Прошло три года. Страшных три года.

Таня осталась после них совсем опустошенной и морально, и физически.

Ее выпусти из тюрьмы через месяц, так и не извинившись за все с ней содеянное. Почему ее держали так долго, она не поняла. Ребенка она потеряла.

Этот месяц, проведенный ею в камере очень многое для нее открыл. Она очень часто общалась со своим Ангелом и задавала ему самый невероятные и немыслимые вопросы. Ответы, которые она получала, свели бы с ума любого нормального человека, если ему это озвучить, но Таня сказала сама себе, что никогда не будет рассказывать об этих беседах никому. Никогда!

Первое, что она сделала, когда очутилась на свободе, это поехала в Пущино. Оказалось, что лабораторию закрыли. Здание было опечатано и стояло пустое и тоскливое. Тетю Машу она нашла в ее доме. Та бросилась к Тане на грудь и громко разрыдалась, приговаривая:

– Боже мой! Живая! Боже мой! Счастье-то какое!

Она очень изменилась. Было заметно, что она тоже была опустошена внутренне, постарела и похудела внешне и пугалась каждого шороха. Вот она то и рассказала ей все, и даже то, как погиб Феликс.

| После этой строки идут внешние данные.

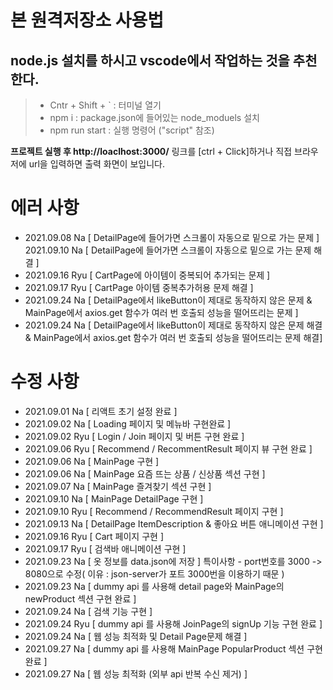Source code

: # 본 원격저장소 사용법

## node.js 설치를 하시고 vscode에서 작업하는 것을 추천한다.

> - Cntr + Shift + ` : 터미널 열기
> - npm i : package.json에 들어있는 node_moduels 설치
> - npm run start : 실행 명령어 ("script" 참조)


**프로젝트 실행 후  http://loaclhost:3000/** 링크를 [ctrl + Click]하거나 직접 브라우저에 url을 입력하면 출력 화면이 보입니다.


# 에러 사항

- 2021.09.08 Na [ DetailPage에 들어가면 스크롤이 자동으로 밑으로 가는 문제 ] 2021.09.10 Na [ DetailPage에 들어가면 스크롤이 자동으로 밑으로 가는 문제 해결 ]
- 2021.09.16 Ryu [ CartPage에 아이템이 중복되어 추가되는 문제 ]
- 2021.09.17 Ryu [ CartPage 아이템 중복추가허용 문제 해결 ]
- 2021.09.24 Na [ DetailPage에서 likeButton이 제대로 동작하지 않은 문제 & MainPage에서 axios.get 함수가 여러 번 호출되 성능을 떨어뜨리는 문제 ]
- 2021.09.24 Na [ DetailPage에서 likeButton이 제대로 동작하지 않은 문제 해결 & MainPage에서 axios.get 함수가 여러 번 호출되 성능을 떨어뜨리는 문제 해결] 



# 수정 사항

- 2021.09.01 Na [ 리액트 초기 설정 완료 ]
- 2021.09.02 Na [ Loading 페이지 및 메뉴바 구현완료 ]
- 2021.09.02 Ryu [ Login / Join 페이지 및 버튼 구현 완료 ]
- 2021.09.06 Ryu [ Recommend / RecommentResult 페이지 뷰 구현 완료 ]
- 2021.09.06 Na [ MainPage 구현 ]
- 2021.09.06 Na [ MainPage 요즘 뜨는 상품 / 신상품 섹션 구현 ]
- 2021.09.07 Na [ MainPage 즐겨찾기 섹션 구현 ]
- 2021.09.10 Na [ MainPage DetailPage 구현 ]
- 2021.09.10 Ryu [ Recommend / RecommendResult 페이지 구현 ]
- 2021.09.13 Na [ DetailPage ItemDescription & 좋아요 버튼 애니메이션 구현 ]
- 2021.09.16 Ryu [ Cart 페이지 구현 ]
- 2021.09.17 Ryu [ 검색바 애니메이션 구현 ]
- 2021.09.23 Na [ 옷 정보를 data.json에 저장 ] 특이사항 - port번호를 3000 -> 8080으로 수정( 이유 : json-server가 포트 3000번을 이용하기 때문 )
- 2021.09.23 Na [ dummy api 를 사용해 detail page와 MainPage의 newProduct 섹션 구현 완료 ]
- 2021.09.24 Na [ 검색 기능 구현 ]
- 2021.09.24 Ryu [ dummy api 를 사용해 JoinPage의 signUp 기능 구현 완료 ]
- 2021.09.24 Na [ 웹 성능 최적화 및 Detail Page문제 해결 ]
- 2021.09.27 Na [ dummy api 를 사용해 MainPage PopularProduct 섹션 구현 완료 ]
- 2021.09.27 Na [ 웹 성능 최적화 (외부 api 반복 수신 제거) ]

– Ой, Танюшенька! Страсти-то какие! Феликса приехали забирать через неделю после того, как увезли вас. С утра, как все про вас узнали, сразу ничего не поняли, но за эту неделю шуму было! Во-первых, отстранили от дел вашего главного начальника в Министерстве, Генриха Степановича Ивановского. Мало этого, выгнали из партии. Во-вторых, всех ребят из лаборатории таскали в органы на допросы и пугали, что тоже посадят, потому что еще посадили бухгалтершу Анну Алексеевну и Колю. Искали украденный спирт. Коля продержали трое суток и отпустили. Но он был парень молодой, боялся всякого подозрения ребят про то, что это он писал анонимки, и не выдержал первым. Он раздобыл где-то ружье и ночью застрелился. Вот тогда-то из тюрьмы и пришла весть, что Сашу твоего убили. Да!

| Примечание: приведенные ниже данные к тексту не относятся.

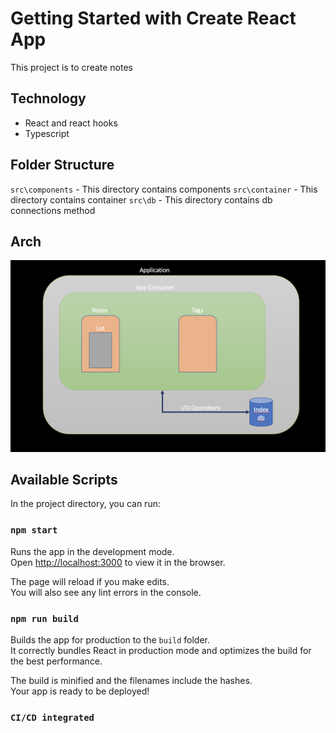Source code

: # Getting Started with Create React App

This project is to create notes

## Technology 
- React and react hooks
- Typescript

## Folder Structure
`src\components` - This directory contains components
`src\container` - This directory contains container
`src\db` - This directory contains db connections method

## Arch
![Alt text](./Arch.png?raw=true)

## Available Scripts

In the project directory, you can run:

### `npm start`

Runs the app in the development mode.\
Open [http://localhost:3000](http://localhost:3000) to view it in the browser.

The page will reload if you make edits.\
You will also see any lint errors in the console.
### `npm run build`

Builds the app for production to the `build` folder.\
It correctly bundles React in production mode and optimizes the build for the best performance.

The build is minified and the filenames include the hashes.\
Your app is ready to be deployed!
### `CI/CD integrated`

– Боже! Бедный Коля! – Таня зажала рот рукой, чтобы не закричать громко, по бабьи, в голос, потом переждала немного, а потом с трудом выговорила: – А Сашу потом кто-то забрал? Разрешили? – спросила и тихо заплакала.

– А Колю родители еще тогда забрали из тюрьмы с большим скандалом. ЭТИ не хотели отдавать. Но потом все-таки отдали. Родная моя. А я ж была на похоронах. Его мать так, родимая, плакала! Говорила мне, что он у них был единственный кормилец, и что они теперь без него будут делать, она даже не знает? Такой молодой… – Тетя Маша опять тихо заплакала. – Даааа…

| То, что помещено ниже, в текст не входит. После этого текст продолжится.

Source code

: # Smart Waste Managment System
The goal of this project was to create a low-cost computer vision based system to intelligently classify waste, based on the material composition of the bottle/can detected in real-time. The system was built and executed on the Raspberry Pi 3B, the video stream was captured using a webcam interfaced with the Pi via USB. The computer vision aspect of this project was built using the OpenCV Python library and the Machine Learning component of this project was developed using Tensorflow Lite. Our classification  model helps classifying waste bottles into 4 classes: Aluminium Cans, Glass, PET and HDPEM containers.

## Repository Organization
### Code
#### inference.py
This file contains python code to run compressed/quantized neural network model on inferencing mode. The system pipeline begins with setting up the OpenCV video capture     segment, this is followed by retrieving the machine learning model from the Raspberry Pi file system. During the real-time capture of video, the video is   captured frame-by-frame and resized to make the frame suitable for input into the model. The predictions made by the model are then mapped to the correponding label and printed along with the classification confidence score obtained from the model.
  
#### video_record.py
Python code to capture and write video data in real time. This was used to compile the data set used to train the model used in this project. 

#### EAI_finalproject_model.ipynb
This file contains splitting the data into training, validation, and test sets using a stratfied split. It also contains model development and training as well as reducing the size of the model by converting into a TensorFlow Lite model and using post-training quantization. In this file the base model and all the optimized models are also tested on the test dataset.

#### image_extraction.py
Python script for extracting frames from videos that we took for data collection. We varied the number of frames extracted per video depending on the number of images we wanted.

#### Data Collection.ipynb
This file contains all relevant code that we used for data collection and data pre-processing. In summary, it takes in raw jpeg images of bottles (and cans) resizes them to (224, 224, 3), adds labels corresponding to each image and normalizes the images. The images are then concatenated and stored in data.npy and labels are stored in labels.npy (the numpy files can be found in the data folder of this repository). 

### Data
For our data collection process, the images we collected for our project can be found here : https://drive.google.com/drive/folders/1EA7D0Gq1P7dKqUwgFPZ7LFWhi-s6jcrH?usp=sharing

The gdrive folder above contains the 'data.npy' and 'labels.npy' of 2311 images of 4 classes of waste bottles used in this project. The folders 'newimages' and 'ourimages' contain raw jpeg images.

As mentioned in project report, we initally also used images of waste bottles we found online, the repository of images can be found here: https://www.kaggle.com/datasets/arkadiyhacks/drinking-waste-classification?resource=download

Они посидели молча, поплакали, повздыхали, а потом тетя Маша продолжила:

– И только потом выяснилось, что кто-то подсиживал самого Феликса! Да! Писал на него бесконечные анонимки, а спирт был предлогом, потому что и в ОБХСС тоже писали, про спирт. Да! Мало этого, анонимки писал кто-то из нашей лаборатории, потому что описанное в них было до такой степени похоже на правду, что этого никто кроме работавшего внутри самого нашего коллектива знать не мог. Да!

– Боже! Тетя Маша! Что ты говоришь? – Таня даже поперхнулась вдруг от неожиданности и подавилась не просохшими еще слезами. – Не может быть! Это до такой степени неправдоподобно, что не укладывается в голове. Ты хочешь сказать, что наш дружный коллектив имел внутри себя сексота?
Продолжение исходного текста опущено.